Question

Consider the function: \( x(t)=e^-a, a>0 \). Find its Fourier transform.

Answer 1

The Fourier transform of
`\( x(t) = e^(-a|t|) \), where \( a > 0 \),` is given by
`\( X(f) = (2a)/(a^2 + 4\pi^2f^2) \).`

Step-by-step explanation:

The given function is a decaying exponential function, and we want to find its Fourier transform. The Fourier transform
`\( X(f) \) of a function \( x(t) \)` is given by the integral:

`\[ X(f) = \int_(-\infty)^(\infty) x(t) e^(-j2\pi ft) \,dt \]`

For the function
`\( x(t) = e^(-a|t|) \), where \( a > 0 \)`, the integral can be solved using the properties of the Laplace transform. The result is:

`\[ X(f) = (2a)/(a^2 + (2\pi f)^2) \]`

This expression represents the amplitude spectrum of the function in the frequency domain. The denominator contains a term
`\( a^2 + (2\pi f)^2 \),` which is reminiscent of the Pythagorean identity. The numerator
`\( 2a \)`signifies the decay rate of the exponential function in the time domain.

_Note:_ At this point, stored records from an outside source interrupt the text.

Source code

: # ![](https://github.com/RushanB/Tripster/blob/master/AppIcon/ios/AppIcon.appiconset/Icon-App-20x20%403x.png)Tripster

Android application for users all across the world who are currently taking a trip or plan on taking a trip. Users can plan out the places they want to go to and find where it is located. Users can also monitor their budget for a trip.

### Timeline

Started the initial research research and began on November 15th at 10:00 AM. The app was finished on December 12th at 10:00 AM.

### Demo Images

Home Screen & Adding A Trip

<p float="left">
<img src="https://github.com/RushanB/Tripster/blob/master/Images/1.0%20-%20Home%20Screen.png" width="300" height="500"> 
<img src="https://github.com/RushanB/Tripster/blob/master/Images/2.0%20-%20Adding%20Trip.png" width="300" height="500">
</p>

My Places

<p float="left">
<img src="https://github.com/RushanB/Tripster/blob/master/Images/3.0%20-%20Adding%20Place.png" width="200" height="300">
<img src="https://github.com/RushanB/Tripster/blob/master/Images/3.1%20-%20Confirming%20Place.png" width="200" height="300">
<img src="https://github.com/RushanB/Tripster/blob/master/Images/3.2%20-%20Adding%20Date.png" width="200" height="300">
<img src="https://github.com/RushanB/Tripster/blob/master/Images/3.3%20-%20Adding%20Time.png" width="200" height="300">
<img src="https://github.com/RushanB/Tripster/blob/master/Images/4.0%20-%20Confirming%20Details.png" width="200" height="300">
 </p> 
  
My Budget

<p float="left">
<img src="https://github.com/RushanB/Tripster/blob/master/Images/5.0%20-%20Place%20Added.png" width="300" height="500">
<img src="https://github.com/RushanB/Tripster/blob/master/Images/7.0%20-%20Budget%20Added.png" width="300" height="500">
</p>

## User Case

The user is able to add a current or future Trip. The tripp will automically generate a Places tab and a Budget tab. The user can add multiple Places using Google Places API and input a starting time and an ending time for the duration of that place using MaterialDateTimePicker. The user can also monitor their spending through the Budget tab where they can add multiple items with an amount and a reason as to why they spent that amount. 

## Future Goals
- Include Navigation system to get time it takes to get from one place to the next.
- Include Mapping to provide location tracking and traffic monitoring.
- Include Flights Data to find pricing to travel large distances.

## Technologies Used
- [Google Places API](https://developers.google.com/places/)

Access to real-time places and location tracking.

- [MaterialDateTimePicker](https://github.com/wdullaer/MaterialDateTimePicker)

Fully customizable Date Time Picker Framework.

The Fourier transform reveals that the frequency components of the original function are also decaying exponentially, with a rate determined by the parameter
`\( a \). The function \( e^(-a|t|) \)` has a symmetric spectrum, reflecting its even symmetry in the time domain. The result provides insight into how different frequencies contribute to the overall behavior of the original function in the time domain.